S37

The SaaS Layer Will Dissolve

Agentic AI will collapse the application tier within five years


Since the 90s, the most valuable real estate in enterprise software has been the application layer. I think 90% of it will become worthless in the next 5 years, give or take.

For last thirty years, we've accepted a basic architecture: infrastructure at the bottom (databases, compute, networking), applications in the middle (the SaaS products we pay for monthly), and users at the top. The application layer has been where the money lives. Salesforce, Workday, ServiceNow, HubSpot are billion-dollar companies built on the premise that software is hard to build, so businesses should rent it.

That premise is dying.

The Dissolution Pattern

Tools like Claude Code and Cowork represent something qualitatively different from previous automation. They do more than write software faster, they generate complete working applications on demand, tailored to the exact problem you ask them to solve. I'm not a coder and I've built 3 working apps that I use every day. These are not hardened, tested SaaS apps that I would release to the world... but I don't have to! They solve my problems really well and took between 30 minutes and a couple weeks to build. And let me say it again: I'm not a coder.

Here's what this means in practice: When I need to analyze a dataset, I don't open Excel anymore. I describe what I want, and Claude Code creates a script that ingests the data, performs the transformations, runs the analysis, and outputs results in whatever format makes sense. The "application" exists for exactly as long as I need it, configured precisely for my use case, then dissolves back into nothing.

This is a portent of how complete classes of applications will lose relevance.

What Will Survive

I don't think the application layer vanishes entirely. Applications will still exist but they'll just be generated internally rather than purchased externally. For organizations that would never build their own tools, the shift looks like this:

Before: Buy what's available and swallow the vendor's product decisions. You have little to no influence on the roadmap and you pay $20/seat/month in perpetuity for features you mostly don't use.

After: Build what you need, when you need it. Add features as your requirements evolve. The total cost of creation and maintenance will fall below the ongoing SaaS subscription.

I'm not claiming that everyone will become a developer. The claim is is that the cost of developing bespoke applications in-house will drop below the fully burdened cost of a Saas app.

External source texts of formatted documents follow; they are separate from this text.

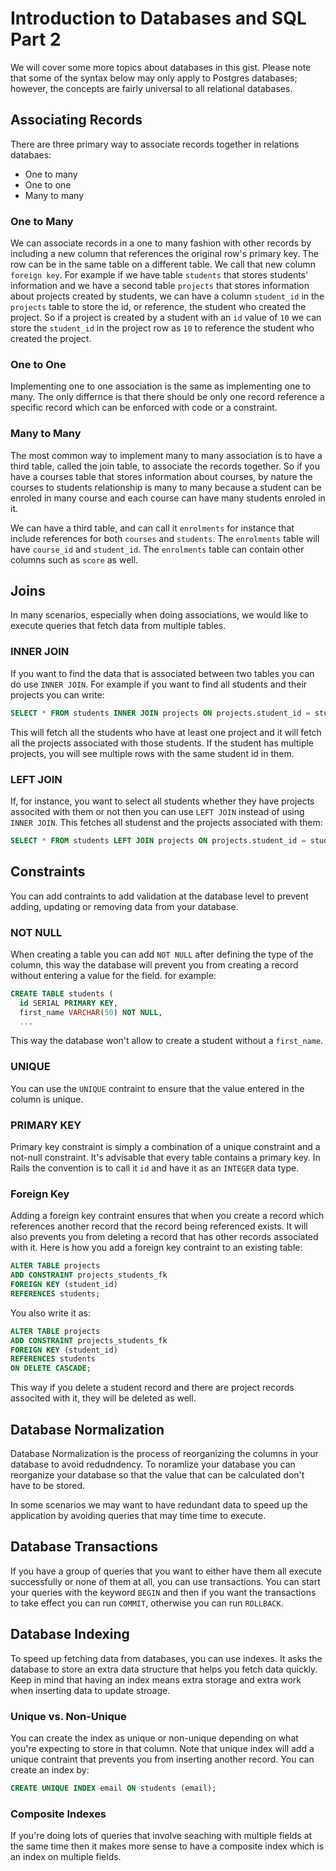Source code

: # Introduction to Databases and SQL Part 2
We will cover some more topics about databases in this gist. Please note that some of the syntax below may only apply to Postgres databases; however, the concepts are fairly universal to all relational databases.

## Associating Records
There are three primary way to associate records together in relations databaes:
- One to many
- One to one
- Many to many

### One to Many
We can associate records in a one to many fashion with other records by including a new column that references the original row's primary key. The row can be in the same table on a different table. We call that new column `foreign key`. For example if we have table `students` that stores students' information and we have a second table `projects` that stores information about projects created by students, we can have a column `student_id` in the `projects` table to store the id, or reference, the student who created the project. So if a project is created by a student with an `id` value of `10` we can store the `student_id` in the project row as `10` to reference the student who created the project. 

### One to One
Implementing one to one association is the same as implementing one to many. The only differnce is that there should be only one record reference a specific record which can be enforced with code or a constraint.

### Many to Many
The most common way to implement many to many association is to have a third table, called the join table, to associate the records together. So if you have a courses table that stores information about courses, by nature the courses to students relationship is many to many because a student can be enroled in many course and each course can have many students enroled in it.

We can have a third table, and can call it `enrolments` for instance that include references for both `courses` and `students`. The `enrolments` table will have `course_id` and `student_id`. The `enrolments` table can contain other columns such as `score` as well.

## Joins
In many scenarios, especially when doing associations, we would like to execute queries that fetch data from multiple tables. 
### INNER JOIN
If you want to find the data that is associated between two tables you can do use `INNER JOIN`. For example if you want to find all students and their projects you can write:
```sql
SELECT * FROM students INNER JOIN projects ON projects.student_id = students.id;
```
This will fetch all the students who have at least one project and it will fetch all the projects associated with those students. If the student has multiple projects, you will see multiple rows with the same student id in them.

### LEFT JOIN
If, for instance, you want to select all students whether they have projects associted with them or not then you can use `LEFT JOIN` instead of using `INNER JOIN`. This fetches all studenst and the projects associated with them:
```sql
SELECT * FROM students LEFT JOIN projects ON projects.student_id = students.id;
```
## Constraints
You can add contraints to add validation at the database level to prevent adding, updating or removing data from your database. 

### NOT NULL
When creating a table you can add `NOT NULL` after defining the type of the column, this way the database will prevent you from creating a record without entering a value for the field. for example:
```sql
CREATE TABLE students (
  id SERIAL PRIMARY KEY,
  first_name VARCHAR(50) NOT NULL, 
  ...
```
This way the database won't allow to create a student without a `first_name`.

### UNIQUE
You can use the `UNIQUE` contraint to ensure that the value entered in the column is unique.

### PRIMARY KEY
Primary key constraint is simply a combination of a unique constraint and a not-null constraint. It's advisable that every table contains a primary key. In Rails the convention is to call it `id` and have it as an `INTEGER` data type.

### Foreign Key
Adding a foreign key contraint ensures that when you create a record which references another record that the record being referenced exists. It will also prevents you from deleting a record that has other records associated with it. Here is how you add a foreign key contraint to an existing table:
```sql
ALTER TABLE projects 
ADD CONSTRAINT projects_students_fk 
FOREIGN KEY (student_id) 
REFERENCES students;
```
You also write it as:
```sql
ALTER TABLE projects 
ADD CONSTRAINT projects_students_fk 
FOREIGN KEY (student_id) 
REFERENCES students
ON DELETE CASCADE;
```
This way if you delete a student record and there are project records associted with it, they will be deleted as well.

## Database Normalization
Database Normalization is the process of reorganizing the columns in your database to avoid redudndency. To noramlize your database you can reorganize your database so that the value that can be calculated don't have to be stored.

In some scenarios we may want to have redundant data to speed up the application by avoiding queries that may time time to execute.

## Database Transactions
If you have a group of queries that you want to either have them all execute successfully or none of them at all, you can use transactions. You can start your queries with the keyword `BEGIN` and then if you want the transactions to take effect you can run `COMMIT`, otherwise you can run `ROLLBACK`.

## Database Indexing
To speed up fetching data from databases, you can use indexes. It asks the database to store an extra data structure that helps you fetch data quickly. Keep in mind that having an index means extra storage and extra work when inserting data to update stroage.

### Unique vs. Non-Unique
You can create the index as unique or non-unique depending on what you're expecting to store in that column. Note that unique index will add a unique contraint that prevents you from inserting another record. You can create an index by:
```sql
CREATE UNIQUE INDEX email ON students (email);
```

### Composite Indexes
If you're doing lots of queries that involve seaching with multiple fields at the same time then it makes more sense to have a composite index which is an index on multiple fields.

Here's the pattern that I think we'll see:

Infrastructure persists. ERP systems, databases, authentication services, payment processing; anything that requires deterministic behavior, transactional integrity, or serves as a system of record. These are the foundations that applications build on, and they will remain necessary.

APIs become the universal interface. The collapse of applications doesn't mean the collapse of capabilities. It means those capabilities get exposed as APIs that agentic systems can compose on the fly. Stripe, for instance wont' go away because it's a transaction primitive that my AI calls when I say "charge the customer."

Custom assembly replaces generic products. Instead of buying Tableau and learning its interface, I describe the visualization I need and get exactly that. Instead of configuring HubSpot workflows, I describe my sales process and get automation built for it.

I do SaaS. Now what?

If you're building a SaaS company today, you are, with high probability, standing on a melting ice floe, floating into oblivion.

The traditional playbook has been to identify a workflow, productize it, charge per seat. This assumes that building software is hard enough to justify ongoing rents. But when software can be generated on demand:

The five-year window is obviously not precise, but it's also not arbitrary. That's roughly how long enterprise procurement cycles take to catch up with technological reality. The early adopters, e.g. technical teams, startups, and progressive enterprises, are already building this way. The laggards will follow once the cost difference and nimbleness it enables becomes undeniable.

Implications

For builders: Stop thinking about applications as products. Think about capabilities as services. You should be asking yourself, "If an AI could compose any functionality on the fly, what would it need that can't be generated?" That's your business.

For enterprises: Your competitive advantage is in your data and what you can do with it, not your software stack. In the past, "nobody ever got fired for buying Microsoft (or farther back, IBM)". That was safe harbor for IT folks. But it won't be for long... Invest in data infrastructure, API literacy, and AI-native workflows.

For the SaaS incumbents: Your runway is shorter than you think. Either become infrastructure (the boring but durable play) or become so embedded in customer data that you're irreplaceable. The middle ground focused on nice UIs and generic workflows will become the killing field in short order.


The commercial application layer was always an artifact of a specific technological moment: when building software required specialized skills and huge time investment. That moment is ending. What remains is a thin coordination layer between human intent and machine capability, assembled fresh for each class of problem, often dissolved when the problem is solved.

I don't think the SaaS era is declining as much as it will dissolve.